Excerpts from a dataset:
━━━━━━━━

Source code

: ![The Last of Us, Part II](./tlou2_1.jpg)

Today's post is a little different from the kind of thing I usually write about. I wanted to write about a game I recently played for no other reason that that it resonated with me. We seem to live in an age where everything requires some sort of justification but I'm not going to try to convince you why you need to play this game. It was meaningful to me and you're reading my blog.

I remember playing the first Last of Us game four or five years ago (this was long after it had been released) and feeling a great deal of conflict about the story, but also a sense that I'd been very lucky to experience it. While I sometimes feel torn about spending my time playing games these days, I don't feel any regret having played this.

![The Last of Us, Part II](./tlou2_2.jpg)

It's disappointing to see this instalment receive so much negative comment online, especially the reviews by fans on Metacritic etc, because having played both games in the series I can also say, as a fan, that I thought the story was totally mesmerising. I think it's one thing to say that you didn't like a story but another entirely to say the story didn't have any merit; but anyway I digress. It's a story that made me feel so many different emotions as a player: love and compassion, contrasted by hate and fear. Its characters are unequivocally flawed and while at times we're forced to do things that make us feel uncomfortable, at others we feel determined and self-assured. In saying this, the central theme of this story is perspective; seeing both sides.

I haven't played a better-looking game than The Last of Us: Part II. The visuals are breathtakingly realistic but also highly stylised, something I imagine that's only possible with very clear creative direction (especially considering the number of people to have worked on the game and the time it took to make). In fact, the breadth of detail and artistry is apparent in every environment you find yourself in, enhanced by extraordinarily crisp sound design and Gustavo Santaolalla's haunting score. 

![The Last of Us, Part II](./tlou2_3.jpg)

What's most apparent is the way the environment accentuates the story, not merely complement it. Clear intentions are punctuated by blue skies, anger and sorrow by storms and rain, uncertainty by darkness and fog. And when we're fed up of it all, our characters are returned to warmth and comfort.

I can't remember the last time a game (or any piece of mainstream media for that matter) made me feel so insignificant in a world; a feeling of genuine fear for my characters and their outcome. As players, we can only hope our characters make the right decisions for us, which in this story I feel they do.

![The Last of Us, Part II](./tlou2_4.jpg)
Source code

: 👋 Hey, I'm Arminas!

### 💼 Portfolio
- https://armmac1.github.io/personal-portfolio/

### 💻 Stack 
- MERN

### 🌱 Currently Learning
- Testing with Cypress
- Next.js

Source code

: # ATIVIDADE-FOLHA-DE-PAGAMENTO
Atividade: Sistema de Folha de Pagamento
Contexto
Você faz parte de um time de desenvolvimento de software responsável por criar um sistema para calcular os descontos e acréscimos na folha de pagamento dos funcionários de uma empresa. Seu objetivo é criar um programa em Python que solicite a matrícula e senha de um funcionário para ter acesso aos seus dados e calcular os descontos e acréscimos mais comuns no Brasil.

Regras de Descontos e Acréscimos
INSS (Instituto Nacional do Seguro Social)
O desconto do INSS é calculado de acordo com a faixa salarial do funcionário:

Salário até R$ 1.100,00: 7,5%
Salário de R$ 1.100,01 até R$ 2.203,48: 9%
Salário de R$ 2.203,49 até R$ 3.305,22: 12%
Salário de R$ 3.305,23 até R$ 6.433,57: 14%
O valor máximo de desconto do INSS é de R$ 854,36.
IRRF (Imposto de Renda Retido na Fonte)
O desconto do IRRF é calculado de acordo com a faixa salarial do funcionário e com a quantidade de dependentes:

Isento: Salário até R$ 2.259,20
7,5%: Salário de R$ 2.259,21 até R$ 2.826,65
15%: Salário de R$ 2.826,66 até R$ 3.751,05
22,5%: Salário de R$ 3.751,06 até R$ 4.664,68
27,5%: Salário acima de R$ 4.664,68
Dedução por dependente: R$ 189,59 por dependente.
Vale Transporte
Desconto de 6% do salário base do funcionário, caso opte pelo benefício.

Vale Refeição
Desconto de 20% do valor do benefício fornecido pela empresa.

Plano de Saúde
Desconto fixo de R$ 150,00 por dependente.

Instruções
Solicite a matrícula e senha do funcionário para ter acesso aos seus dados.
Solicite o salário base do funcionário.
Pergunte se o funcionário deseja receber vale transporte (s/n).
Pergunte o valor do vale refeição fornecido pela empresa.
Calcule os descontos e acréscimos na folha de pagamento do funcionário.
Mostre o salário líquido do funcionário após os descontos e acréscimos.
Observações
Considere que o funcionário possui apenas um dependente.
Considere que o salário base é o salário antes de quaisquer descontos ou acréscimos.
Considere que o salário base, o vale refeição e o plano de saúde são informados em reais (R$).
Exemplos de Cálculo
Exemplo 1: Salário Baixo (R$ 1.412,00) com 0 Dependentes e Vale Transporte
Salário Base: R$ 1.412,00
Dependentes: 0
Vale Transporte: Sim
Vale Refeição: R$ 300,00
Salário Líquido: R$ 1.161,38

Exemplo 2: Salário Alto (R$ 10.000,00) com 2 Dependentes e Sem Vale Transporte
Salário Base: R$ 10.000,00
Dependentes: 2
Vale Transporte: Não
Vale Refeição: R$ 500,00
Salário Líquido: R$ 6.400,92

━━━━━━━━

▶ [What is expected]:
The answer is the records above restated word for word from their opening line through the line that holds "Today's post is", both included, and nothing else.

▶ [Response to the exercise]:
Source code

: ![The Last of Us, Part II](./tlou2_1.jpg)

Today's post is a little different from the kind of thing I usually write about. I wanted to write about a game I recently played for no other reason that that it resonated with me. We seem to live in an age where everything requires some sort of justification but I'm not going to try to convince you why you need to play this game. It was meaningful to me and you're reading my blog.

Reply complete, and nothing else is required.